The Squiggle motors are another unique actuator. In comparison to conventional linear ultrasonic motors, they get a considerable mechanical advantage by using the ultrasonic resonance to rotate a screw. This allows a much larger output force in a given volume, but creates awkward problems because the output screw must be free to rotate, and the motor nut is not designed to serve as a linear bearing. Usually the output shaft simply presses on a bearing surface, which in turn slides on a linear guide. We chose to use the motors with no linear bearing to save space and reduce mechanical complexity. Theoretically in a hexapod there is no lateral force on the links because they have ball joints. Our flexures have some stiffness, creating a side load on the motors, but the design it seems to work acceptably, thought the motors make a lot more squeaking noise than in the recommended application mode.

There were considerable hardware challenges in design and assembly of the handpiece because of the need to integrate the motor driver chips into the handpiece. I used a stack of 20mm diameter boards. Three identical driver boards stack, each rotating 60 degrees so that the flex connectors face in an appropriate direction. Below that is a differential line driver/receiver board, and a board with a voltage regulator and connectors for the LED flex, and then a board that transitions from the cable to the stacking connectors. The connectors are 0.5mm pitch, the drivers a 4x4mm QFN, and the small passive components are 0402. It isn't practical to hand-solder these components, so I used a solder stencil, then hotplate reflow on the topside components and a hot-air rework tool to reflow the bottom side.

Upgrading the Labview code to operate in 6DOF operation was fairly easy, but getting satisfactory control of the rather weak and unreliable motors in the presence of mechanical imperfections proved challenging. Though Sungwook did a modal analysis of the manipulator, which suggested adequately high first resonance (~200 Hz), it wasn't practical to model the nonlinear backlash and wobble of the screw in the motor nut. We found that the motor performance varies significantly between assemblies, and the velocity resulting from a given motor command is significantly non-linear. I addressed this by a calibration procedure that does a polynomial fit. But there were more complex dynamic control issues that were not entirely resolved.

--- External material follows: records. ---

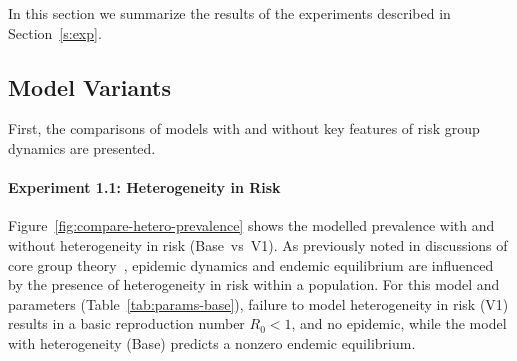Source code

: In this section we summarize the results of the experiments described in Section~\ref{s:exp}.
\subsection{Model Variants}\label{ss:res-variants}
First, the comparisons of models with and without
key features of risk group dynamics are presented.
\paragraph{Experiment 1.1: Heterogeneity in Risk}\label{p:res-1-hetero}
Figure~\ref{fig:compare-hetero-prevalence} shows the modelled prevalence
with and without heterogeneity in risk (Base~vs~V1).
As previously noted in discussions of core group theory~\citep{Yorke1978,Stigum1994},
epidemic dynamics and endemic equilibrium are influenced by the presence of
heterogeneity in risk within a population.
For this model and parameters (Table~\ref{tab:params-base}),
failure to model heterogeneity in risk (V1) results in
a basic reproduction number $R_0 < 1$, and no epidemic,
while the model with heterogeneity (Base) predicts a nonzero endemic equilibrium.
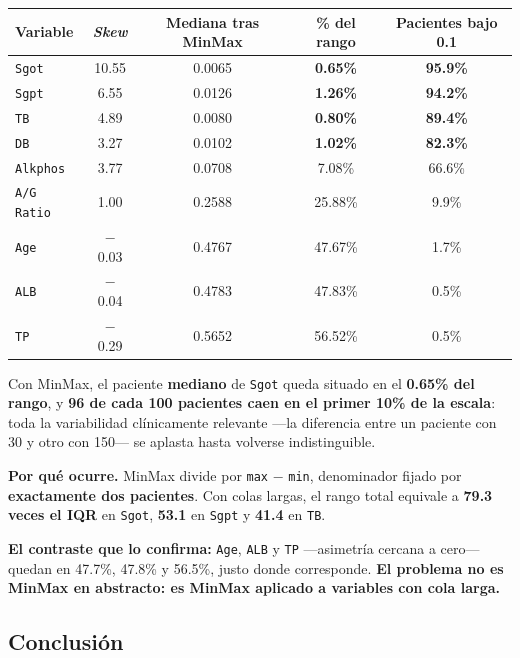 \documentclass[10pt,a4paper]{article}
\begin{document}
\begin{table}[H]
\footnotesize
\centering
\begin{tabular}{@{}lcccc@{}}
\toprule
\textbf{Variable} & \textbf{\textit{Skew}} & \textbf{Mediana tras MinMax} & \textbf{\% del rango} & \textbf{Pacientes bajo 0.1} \\
\midrule
\texttt{Sgot} & 10.55 & 0.0065 & \textbf{0.65\%} & \textbf{95.9\%} \\
\texttt{Sgpt} & 6.55 & 0.0126 & \textbf{1.26\%} & \textbf{94.2\%} \\
\texttt{TB} & 4.89 & 0.0080 & \textbf{0.80\%} & \textbf{89.4\%} \\
\texttt{DB} & 3.27 & 0.0102 & \textbf{1.02\%} & \textbf{82.3\%} \\
\texttt{Alkphos} & 3.77 & 0.0708 & 7.08\% & 66.6\% \\
\texttt{A/G Ratio} & 1.00 & 0.2588 & 25.88\% & 9.9\% \\
\texttt{Age} & $-$0.03 & 0.4767 & 47.67\% & 1.7\% \\
\texttt{ALB} & $-$0.04 & 0.4783 & 47.83\% & 0.5\% \\
\texttt{TP} & $-$0.29 & 0.5652 & 56.52\% & 0.5\% \\
\bottomrule
\end{tabular}
\end{table}

Con MinMax, el paciente \textbf{mediano} de \texttt{Sgot} queda situado en el \textbf{0.65\% del rango}, y \textbf{96 de cada 100 pacientes caen en el primer 10\% de la escala}: toda la variabilidad clínicamente relevante ---la diferencia entre un paciente con 30 y otro con 150--- se aplasta hasta volverse indistinguible.

\textbf{Por qué ocurre.} MinMax divide por \texttt{max} $-$ \texttt{min}, denominador fijado por \textbf{exactamente dos pacientes}. Con colas largas, el rango total equivale a \textbf{79.3 veces el IQR} en \texttt{Sgot}, \textbf{53.1} en \texttt{Sgpt} y \textbf{41.4} en \texttt{TB}.

\textbf{El contraste que lo confirma:} \texttt{Age}, \texttt{ALB} y \texttt{TP} ---asimetría cercana a cero--- quedan en 47.7\%, 47.8\% y 56.5\%, justo donde corresponde. \textbf{El problema no es MinMax en abstracto: es MinMax aplicado a variables con cola larga.}

\subsection{Conclusión}
\end{document}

Statically the backlash in the link assembly is taken up by a preload spring, but when the dynamics are high this force can be overcome, revealing the backlash. The problem is exacerbated by the relatively narrow lean angle of the links, which we chose to minimize the overall diameter. This reduces the stiffness of the lateral translation and axial rotation modes. I try to keep the manipulator out of this chattering mode by limiting the commanded accelerations, and using a multi-model Kalman filter for the link length to identify when the link is misbehaving, reducing the gain to get it out of chattering.

The approximately 40 micron p-p chattering at the tip looks ugly, but actually doesn't have a huge effect on the achievable static positioning accuracy that we measure in our human-in-the-loop experiments. The larger lower frequency components of tremor dominate.